Required action: Retrieve every line of the data holding the word "validation".

Supplied records:
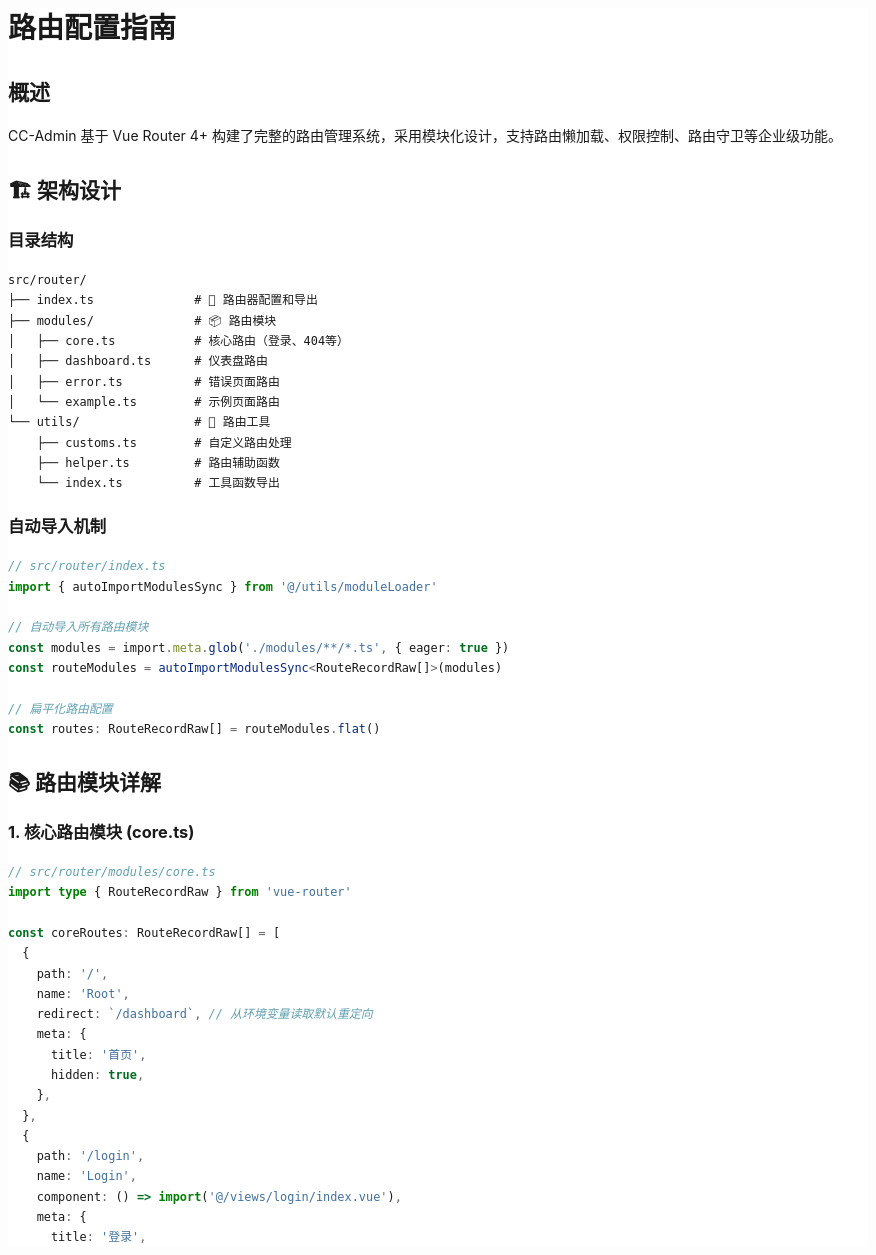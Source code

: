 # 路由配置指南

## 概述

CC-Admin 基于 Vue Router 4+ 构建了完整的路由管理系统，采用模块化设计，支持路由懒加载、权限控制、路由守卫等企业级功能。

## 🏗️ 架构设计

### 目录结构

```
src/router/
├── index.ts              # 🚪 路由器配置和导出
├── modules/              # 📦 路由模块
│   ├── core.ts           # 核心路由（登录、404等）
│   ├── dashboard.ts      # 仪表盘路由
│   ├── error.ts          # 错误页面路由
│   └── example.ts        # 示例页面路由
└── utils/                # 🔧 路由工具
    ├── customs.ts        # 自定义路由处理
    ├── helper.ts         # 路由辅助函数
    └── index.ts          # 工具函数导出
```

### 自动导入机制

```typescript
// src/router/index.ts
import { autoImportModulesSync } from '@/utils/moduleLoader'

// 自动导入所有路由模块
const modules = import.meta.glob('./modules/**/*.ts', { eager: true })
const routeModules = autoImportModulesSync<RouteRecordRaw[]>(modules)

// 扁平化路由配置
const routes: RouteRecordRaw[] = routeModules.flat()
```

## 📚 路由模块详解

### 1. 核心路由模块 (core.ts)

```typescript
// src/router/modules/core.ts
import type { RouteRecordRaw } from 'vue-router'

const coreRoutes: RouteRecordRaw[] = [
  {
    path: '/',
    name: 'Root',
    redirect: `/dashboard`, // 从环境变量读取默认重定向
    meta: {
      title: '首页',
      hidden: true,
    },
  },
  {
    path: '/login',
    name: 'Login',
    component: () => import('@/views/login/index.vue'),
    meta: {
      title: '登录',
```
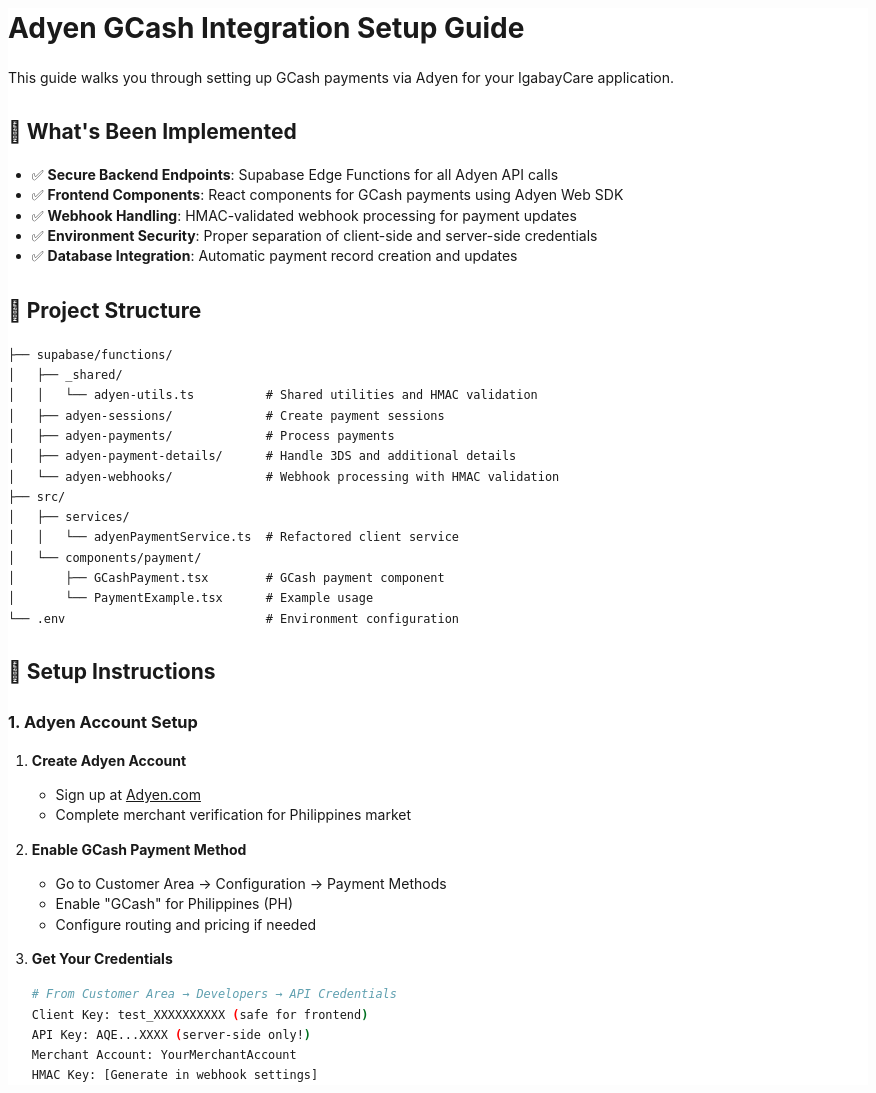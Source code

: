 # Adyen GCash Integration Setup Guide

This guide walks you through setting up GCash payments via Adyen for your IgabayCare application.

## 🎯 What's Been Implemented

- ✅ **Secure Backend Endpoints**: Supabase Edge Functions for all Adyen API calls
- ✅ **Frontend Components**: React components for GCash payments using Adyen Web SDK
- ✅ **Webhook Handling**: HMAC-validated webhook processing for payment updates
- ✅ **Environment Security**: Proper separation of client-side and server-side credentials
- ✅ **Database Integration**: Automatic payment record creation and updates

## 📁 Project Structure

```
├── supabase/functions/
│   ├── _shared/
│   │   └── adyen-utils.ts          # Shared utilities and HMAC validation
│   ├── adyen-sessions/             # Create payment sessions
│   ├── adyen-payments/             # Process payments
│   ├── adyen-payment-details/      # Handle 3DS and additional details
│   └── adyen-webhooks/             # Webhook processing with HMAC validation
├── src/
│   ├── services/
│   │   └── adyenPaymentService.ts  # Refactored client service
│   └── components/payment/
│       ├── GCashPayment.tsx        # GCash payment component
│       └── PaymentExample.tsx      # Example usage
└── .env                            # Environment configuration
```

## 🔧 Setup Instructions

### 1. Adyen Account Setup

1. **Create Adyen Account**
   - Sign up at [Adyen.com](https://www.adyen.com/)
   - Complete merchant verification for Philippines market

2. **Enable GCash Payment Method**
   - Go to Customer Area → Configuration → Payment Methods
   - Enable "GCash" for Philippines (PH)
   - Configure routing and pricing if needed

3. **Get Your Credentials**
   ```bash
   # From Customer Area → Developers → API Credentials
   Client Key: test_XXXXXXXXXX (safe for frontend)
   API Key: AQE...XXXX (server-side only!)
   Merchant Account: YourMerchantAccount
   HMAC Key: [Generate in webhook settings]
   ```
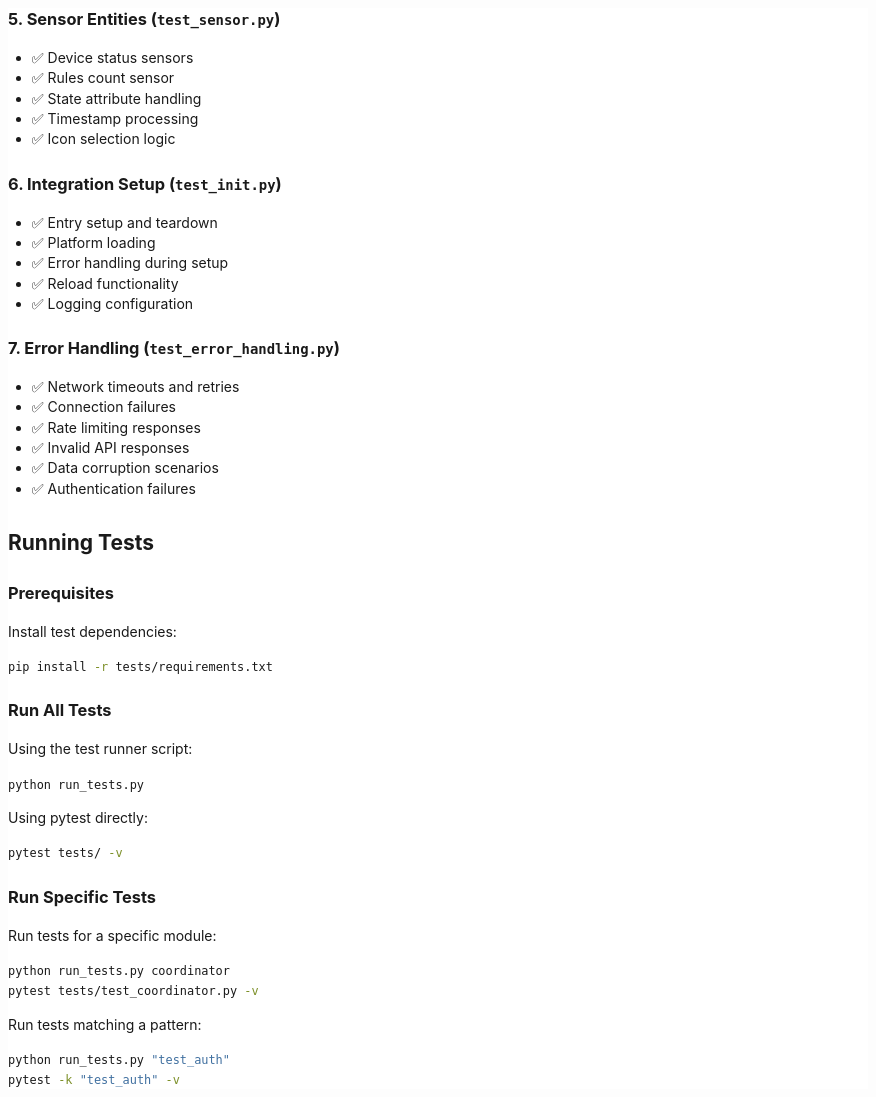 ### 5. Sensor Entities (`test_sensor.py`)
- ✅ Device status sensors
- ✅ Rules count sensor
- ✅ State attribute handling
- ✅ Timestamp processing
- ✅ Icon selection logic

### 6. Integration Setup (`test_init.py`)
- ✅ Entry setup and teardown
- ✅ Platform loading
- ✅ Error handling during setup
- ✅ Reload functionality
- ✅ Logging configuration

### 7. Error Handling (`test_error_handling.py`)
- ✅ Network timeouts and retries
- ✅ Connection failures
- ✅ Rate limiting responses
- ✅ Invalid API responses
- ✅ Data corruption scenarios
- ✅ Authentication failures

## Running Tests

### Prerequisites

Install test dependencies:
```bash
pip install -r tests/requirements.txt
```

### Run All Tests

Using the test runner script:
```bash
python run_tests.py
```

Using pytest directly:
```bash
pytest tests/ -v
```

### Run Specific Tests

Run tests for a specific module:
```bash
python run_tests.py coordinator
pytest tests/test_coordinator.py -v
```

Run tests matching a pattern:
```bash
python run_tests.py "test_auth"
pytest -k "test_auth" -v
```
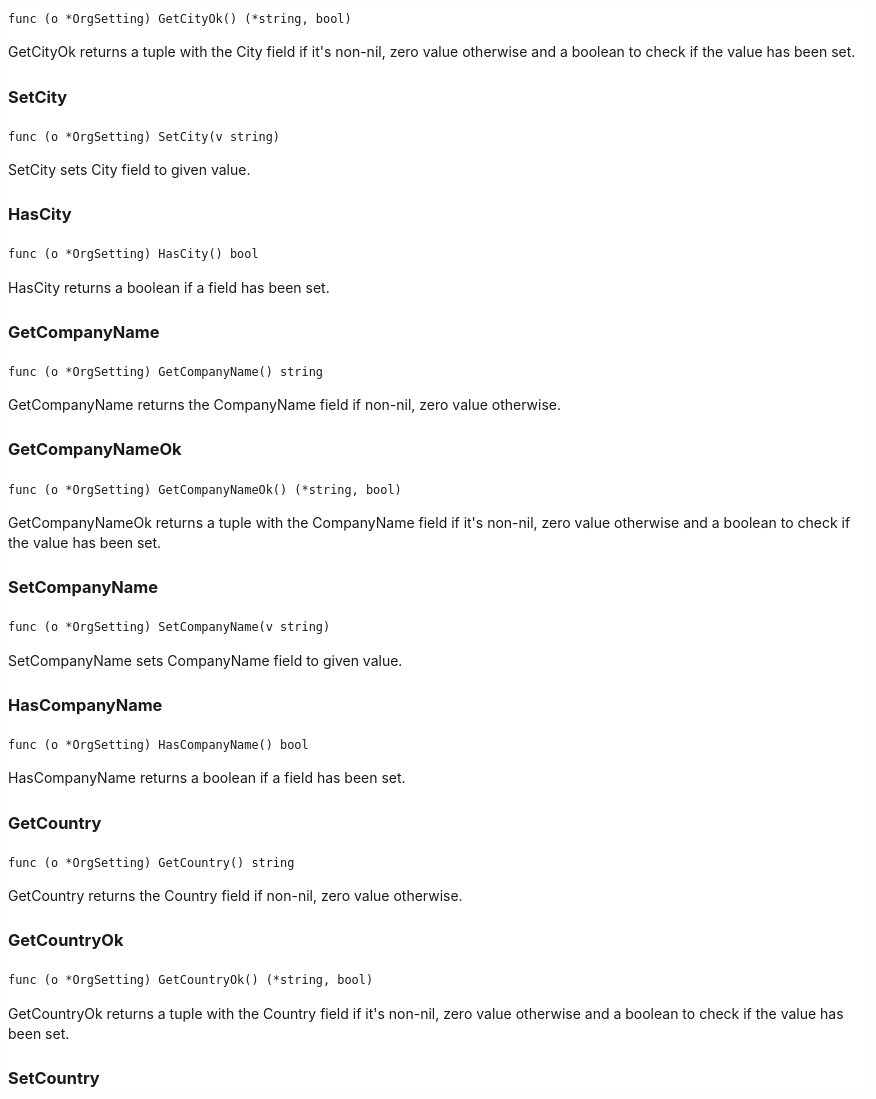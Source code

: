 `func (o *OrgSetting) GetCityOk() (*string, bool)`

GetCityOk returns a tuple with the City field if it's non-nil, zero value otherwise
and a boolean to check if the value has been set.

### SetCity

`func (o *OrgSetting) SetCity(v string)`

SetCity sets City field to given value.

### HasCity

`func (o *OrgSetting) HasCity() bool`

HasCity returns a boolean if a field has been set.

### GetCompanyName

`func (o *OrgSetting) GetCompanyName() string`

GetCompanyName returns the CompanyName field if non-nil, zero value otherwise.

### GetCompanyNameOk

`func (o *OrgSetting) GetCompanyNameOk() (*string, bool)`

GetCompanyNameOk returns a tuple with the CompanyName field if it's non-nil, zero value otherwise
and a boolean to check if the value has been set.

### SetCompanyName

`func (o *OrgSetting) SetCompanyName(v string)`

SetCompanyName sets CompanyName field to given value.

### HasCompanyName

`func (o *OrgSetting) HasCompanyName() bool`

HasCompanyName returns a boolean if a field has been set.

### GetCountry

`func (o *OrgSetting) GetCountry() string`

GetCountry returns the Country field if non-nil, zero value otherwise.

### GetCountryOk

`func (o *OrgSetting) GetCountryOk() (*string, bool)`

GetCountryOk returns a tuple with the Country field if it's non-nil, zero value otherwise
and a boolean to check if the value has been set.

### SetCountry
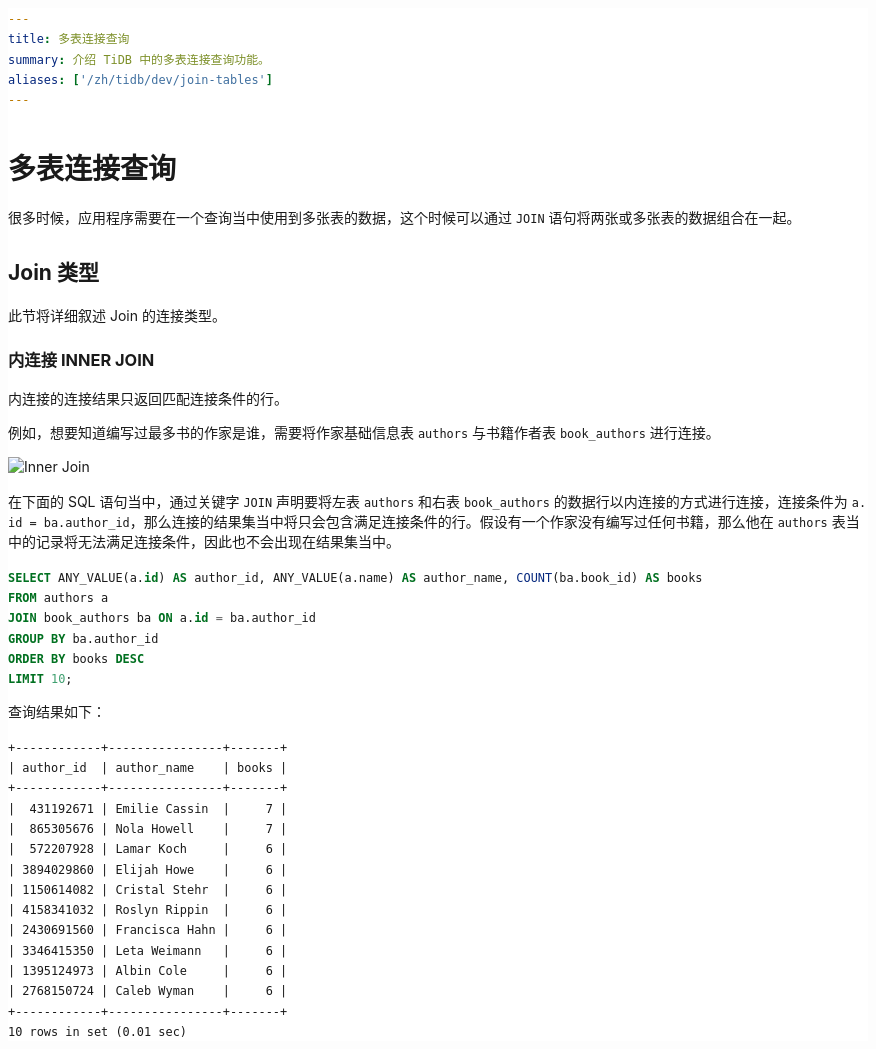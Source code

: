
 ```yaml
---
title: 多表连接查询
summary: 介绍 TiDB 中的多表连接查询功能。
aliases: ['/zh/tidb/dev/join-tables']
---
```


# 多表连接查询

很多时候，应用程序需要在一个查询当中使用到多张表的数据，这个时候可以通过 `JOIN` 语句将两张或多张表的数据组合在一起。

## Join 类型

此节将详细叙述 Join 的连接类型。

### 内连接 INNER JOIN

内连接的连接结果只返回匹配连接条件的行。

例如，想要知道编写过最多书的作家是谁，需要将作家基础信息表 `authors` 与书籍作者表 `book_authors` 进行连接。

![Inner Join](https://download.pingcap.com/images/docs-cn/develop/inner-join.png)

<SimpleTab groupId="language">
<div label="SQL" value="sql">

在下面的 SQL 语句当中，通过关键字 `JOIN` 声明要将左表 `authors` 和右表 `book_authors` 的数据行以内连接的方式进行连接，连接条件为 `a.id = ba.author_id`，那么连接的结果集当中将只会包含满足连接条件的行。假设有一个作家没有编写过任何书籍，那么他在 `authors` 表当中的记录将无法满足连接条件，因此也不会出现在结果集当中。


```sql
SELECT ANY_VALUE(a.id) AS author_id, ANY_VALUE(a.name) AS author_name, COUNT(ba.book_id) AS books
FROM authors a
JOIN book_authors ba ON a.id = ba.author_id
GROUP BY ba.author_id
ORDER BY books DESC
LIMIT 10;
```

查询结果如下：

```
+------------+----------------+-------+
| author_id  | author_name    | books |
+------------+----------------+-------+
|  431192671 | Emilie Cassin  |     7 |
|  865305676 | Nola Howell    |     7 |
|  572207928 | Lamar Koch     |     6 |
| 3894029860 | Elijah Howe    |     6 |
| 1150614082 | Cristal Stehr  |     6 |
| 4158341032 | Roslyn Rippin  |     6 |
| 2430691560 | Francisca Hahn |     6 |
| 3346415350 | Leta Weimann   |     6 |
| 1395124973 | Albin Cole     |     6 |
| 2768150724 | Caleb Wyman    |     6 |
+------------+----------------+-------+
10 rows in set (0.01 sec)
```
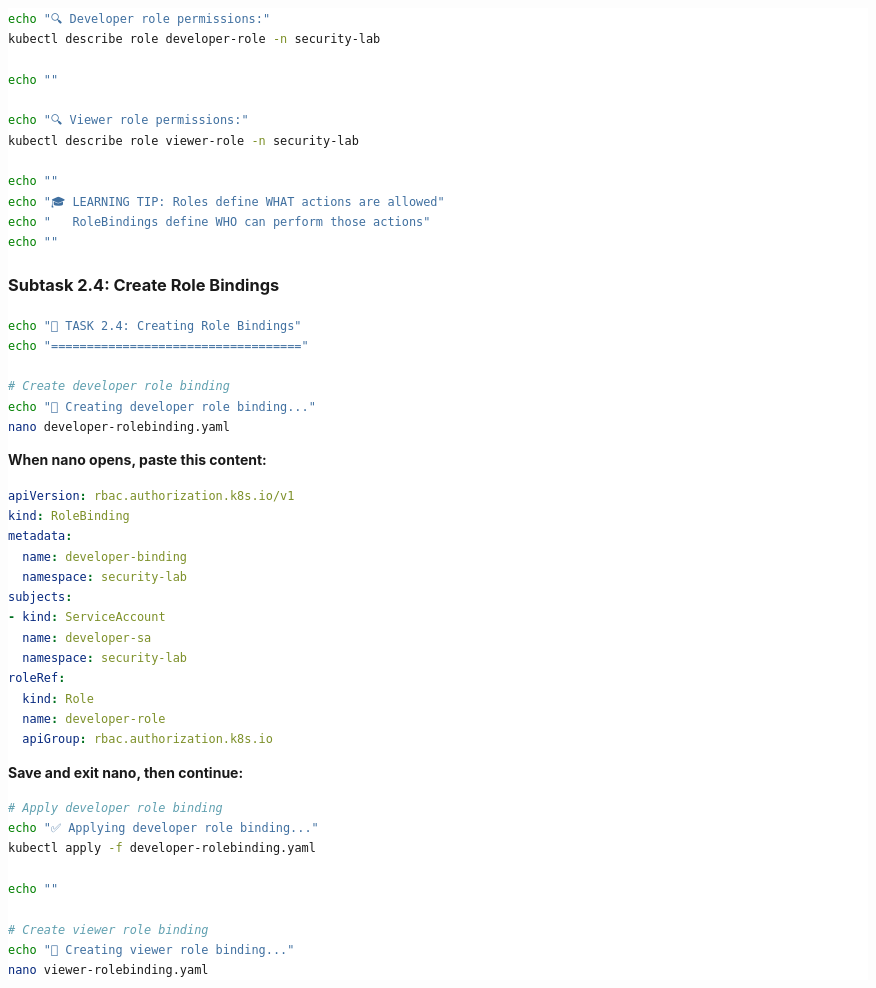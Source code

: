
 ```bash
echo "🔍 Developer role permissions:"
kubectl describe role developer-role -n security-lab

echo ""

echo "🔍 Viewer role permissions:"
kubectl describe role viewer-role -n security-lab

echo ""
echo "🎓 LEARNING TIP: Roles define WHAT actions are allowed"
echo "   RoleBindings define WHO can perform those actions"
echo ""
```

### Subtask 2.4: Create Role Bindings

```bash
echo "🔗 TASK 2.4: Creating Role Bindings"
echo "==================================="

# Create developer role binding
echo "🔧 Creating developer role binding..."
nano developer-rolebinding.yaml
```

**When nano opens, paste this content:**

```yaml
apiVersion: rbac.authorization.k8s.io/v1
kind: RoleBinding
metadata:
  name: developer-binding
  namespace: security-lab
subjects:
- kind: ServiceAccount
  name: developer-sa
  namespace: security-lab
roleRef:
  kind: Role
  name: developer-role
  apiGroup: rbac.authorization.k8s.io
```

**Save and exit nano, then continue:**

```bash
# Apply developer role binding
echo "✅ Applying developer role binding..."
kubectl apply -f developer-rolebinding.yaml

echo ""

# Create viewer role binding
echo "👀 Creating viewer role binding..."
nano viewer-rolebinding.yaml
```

Response to this exercise:
│   │   └── adyen-utils.ts          # Shared utilities and HMAC validation
│   └── adyen-webhooks/             # Webhook processing with HMAC validation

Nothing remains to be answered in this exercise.